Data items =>
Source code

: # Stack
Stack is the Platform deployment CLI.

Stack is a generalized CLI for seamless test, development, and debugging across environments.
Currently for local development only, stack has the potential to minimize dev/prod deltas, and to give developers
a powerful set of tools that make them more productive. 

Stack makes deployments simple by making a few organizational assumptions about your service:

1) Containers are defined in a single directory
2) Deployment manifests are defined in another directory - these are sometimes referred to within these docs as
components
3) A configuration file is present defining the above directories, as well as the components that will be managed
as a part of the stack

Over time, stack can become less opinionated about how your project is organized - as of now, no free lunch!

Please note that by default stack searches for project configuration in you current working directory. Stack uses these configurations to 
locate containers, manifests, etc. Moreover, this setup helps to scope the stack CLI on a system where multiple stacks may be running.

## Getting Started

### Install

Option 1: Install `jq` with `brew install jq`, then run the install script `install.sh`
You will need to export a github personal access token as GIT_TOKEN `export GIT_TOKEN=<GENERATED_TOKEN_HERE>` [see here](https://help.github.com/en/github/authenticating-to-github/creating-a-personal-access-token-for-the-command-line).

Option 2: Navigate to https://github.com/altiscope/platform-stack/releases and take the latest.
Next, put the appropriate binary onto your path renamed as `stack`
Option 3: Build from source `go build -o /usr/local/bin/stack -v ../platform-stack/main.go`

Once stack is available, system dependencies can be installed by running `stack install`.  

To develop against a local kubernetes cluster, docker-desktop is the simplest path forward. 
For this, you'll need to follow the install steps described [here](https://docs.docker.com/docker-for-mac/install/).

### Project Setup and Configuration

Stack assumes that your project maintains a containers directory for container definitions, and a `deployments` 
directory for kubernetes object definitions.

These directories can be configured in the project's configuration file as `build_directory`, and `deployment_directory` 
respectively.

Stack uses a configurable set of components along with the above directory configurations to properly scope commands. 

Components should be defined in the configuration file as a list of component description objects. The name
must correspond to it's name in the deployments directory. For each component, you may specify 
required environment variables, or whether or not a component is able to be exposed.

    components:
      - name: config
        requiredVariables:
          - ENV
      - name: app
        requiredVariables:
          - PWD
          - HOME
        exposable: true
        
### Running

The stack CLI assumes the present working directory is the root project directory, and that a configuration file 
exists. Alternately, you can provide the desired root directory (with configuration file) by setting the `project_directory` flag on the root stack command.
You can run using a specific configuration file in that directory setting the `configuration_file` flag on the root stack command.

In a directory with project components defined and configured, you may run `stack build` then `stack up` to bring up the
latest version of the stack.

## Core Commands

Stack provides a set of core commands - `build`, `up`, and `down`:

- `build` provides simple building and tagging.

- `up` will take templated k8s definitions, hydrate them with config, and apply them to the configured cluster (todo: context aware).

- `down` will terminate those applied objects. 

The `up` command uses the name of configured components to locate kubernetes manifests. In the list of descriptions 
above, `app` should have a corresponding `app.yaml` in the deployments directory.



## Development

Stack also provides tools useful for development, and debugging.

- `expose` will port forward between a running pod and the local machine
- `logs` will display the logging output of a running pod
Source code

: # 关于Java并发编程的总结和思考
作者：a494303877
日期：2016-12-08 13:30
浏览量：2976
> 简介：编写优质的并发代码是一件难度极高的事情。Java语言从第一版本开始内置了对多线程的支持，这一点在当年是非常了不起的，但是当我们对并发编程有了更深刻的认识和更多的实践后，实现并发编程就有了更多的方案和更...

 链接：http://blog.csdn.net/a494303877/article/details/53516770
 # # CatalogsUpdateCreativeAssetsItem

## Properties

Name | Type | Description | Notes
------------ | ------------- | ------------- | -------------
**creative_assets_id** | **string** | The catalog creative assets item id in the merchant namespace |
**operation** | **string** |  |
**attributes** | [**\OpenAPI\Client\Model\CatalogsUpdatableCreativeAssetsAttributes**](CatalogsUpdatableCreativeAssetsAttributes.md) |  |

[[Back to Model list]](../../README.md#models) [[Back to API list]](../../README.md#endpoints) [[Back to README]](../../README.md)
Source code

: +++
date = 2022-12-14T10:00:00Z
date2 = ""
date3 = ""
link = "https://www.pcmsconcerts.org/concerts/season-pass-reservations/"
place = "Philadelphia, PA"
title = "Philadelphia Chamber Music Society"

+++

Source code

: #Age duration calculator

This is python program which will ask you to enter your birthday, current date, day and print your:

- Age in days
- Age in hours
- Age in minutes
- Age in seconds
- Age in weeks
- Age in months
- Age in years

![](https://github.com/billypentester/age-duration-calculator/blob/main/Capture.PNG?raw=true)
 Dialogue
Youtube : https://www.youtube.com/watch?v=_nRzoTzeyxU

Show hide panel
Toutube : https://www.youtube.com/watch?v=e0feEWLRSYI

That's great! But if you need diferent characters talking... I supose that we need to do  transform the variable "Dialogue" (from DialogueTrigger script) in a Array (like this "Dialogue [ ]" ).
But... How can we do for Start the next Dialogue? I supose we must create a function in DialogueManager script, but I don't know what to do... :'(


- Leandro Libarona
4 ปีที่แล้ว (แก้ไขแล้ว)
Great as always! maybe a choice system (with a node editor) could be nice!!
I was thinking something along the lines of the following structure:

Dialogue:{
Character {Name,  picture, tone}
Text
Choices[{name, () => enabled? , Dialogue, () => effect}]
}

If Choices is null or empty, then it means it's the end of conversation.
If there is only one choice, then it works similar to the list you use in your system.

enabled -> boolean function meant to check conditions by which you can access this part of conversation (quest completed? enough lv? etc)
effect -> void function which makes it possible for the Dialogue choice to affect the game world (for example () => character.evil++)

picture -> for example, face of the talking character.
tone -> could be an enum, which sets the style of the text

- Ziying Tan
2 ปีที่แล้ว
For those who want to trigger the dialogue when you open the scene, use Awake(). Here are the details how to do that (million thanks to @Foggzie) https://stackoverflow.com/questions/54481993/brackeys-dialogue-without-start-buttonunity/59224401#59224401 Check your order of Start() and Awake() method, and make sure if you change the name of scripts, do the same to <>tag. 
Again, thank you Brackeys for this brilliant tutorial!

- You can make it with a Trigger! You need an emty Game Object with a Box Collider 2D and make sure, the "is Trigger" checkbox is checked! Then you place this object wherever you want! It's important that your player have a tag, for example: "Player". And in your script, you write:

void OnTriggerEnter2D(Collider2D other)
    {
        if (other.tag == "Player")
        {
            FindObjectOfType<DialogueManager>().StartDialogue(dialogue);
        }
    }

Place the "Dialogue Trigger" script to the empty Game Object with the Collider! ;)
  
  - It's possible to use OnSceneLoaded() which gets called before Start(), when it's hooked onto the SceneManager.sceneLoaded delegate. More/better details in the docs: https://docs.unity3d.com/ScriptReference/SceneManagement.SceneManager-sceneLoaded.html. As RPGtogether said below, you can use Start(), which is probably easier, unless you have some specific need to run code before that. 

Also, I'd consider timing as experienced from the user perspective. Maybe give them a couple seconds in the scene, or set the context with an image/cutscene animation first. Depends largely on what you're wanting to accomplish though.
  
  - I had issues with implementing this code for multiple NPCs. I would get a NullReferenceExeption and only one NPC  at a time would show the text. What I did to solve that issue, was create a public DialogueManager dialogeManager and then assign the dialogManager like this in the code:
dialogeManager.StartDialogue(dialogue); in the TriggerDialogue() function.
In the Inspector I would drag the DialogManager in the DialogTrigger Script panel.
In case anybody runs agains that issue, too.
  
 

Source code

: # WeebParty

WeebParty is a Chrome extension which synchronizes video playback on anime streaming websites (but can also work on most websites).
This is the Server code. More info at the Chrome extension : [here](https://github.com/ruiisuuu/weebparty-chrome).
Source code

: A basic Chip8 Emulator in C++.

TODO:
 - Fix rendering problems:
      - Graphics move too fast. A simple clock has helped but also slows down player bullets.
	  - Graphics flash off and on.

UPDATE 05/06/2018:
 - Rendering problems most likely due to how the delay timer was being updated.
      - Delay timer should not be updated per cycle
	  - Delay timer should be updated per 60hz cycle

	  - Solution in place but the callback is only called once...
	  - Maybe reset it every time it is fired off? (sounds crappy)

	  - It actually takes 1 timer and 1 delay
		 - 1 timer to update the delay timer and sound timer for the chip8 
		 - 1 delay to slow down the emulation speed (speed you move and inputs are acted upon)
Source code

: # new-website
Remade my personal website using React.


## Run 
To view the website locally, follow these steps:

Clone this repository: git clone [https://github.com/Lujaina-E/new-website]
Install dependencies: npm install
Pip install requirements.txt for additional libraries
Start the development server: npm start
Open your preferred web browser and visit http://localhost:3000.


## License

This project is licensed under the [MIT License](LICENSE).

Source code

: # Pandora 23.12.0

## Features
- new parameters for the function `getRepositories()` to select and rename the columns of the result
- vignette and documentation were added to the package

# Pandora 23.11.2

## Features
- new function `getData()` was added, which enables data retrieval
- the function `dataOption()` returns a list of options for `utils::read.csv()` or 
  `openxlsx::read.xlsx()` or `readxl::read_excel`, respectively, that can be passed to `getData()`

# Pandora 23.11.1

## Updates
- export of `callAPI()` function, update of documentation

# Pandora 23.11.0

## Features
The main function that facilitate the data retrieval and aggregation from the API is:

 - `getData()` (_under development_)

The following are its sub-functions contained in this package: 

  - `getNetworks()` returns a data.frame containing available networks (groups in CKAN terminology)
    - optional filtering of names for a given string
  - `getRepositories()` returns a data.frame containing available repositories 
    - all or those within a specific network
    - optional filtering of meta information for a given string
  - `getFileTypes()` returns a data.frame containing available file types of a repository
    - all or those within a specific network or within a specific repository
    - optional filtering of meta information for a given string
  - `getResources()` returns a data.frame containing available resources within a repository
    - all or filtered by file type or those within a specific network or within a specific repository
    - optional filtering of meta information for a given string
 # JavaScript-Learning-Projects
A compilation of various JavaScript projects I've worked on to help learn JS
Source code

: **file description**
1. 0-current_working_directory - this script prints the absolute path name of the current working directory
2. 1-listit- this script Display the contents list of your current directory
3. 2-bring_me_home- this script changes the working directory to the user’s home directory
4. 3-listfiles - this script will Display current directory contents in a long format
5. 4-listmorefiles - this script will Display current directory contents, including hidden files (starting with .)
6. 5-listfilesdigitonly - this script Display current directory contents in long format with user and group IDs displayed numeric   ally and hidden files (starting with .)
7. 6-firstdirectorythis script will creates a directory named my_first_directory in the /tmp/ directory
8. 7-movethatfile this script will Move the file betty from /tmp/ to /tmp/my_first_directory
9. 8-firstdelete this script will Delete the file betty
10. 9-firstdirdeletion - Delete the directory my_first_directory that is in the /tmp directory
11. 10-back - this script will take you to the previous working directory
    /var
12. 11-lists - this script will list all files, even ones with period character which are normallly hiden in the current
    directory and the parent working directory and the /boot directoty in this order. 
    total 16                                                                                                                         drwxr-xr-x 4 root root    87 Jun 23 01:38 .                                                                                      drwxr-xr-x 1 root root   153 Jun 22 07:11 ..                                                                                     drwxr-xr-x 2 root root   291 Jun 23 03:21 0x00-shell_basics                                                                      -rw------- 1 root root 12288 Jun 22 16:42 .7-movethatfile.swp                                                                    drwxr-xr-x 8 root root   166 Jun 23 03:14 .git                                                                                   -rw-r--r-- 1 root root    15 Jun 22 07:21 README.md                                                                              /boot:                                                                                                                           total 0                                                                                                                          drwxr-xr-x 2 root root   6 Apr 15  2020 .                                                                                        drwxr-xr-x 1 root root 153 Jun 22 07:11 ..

Assignment => Among the entries above, copy exactly only the lines starting with the one containing "tone -> could" and going through the one containing "Again, thank you", both ends included.

Exercise output =>
tone -> could be an enum, which sets the style of the text

- Ziying Tan
2 ปีที่แล้ว
For those who want to trigger the dialogue when you open the scene, use Awake(). Here are the details how to do that (million thanks to @Foggzie) https://stackoverflow.com/questions/54481993/brackeys-dialogue-without-start-buttonunity/59224401#59224401 Check your order of Start() and Awake() method, and make sure if you change the name of scripts, do the same to <>tag. 
Again, thank you Brackeys for this brilliant tutorial!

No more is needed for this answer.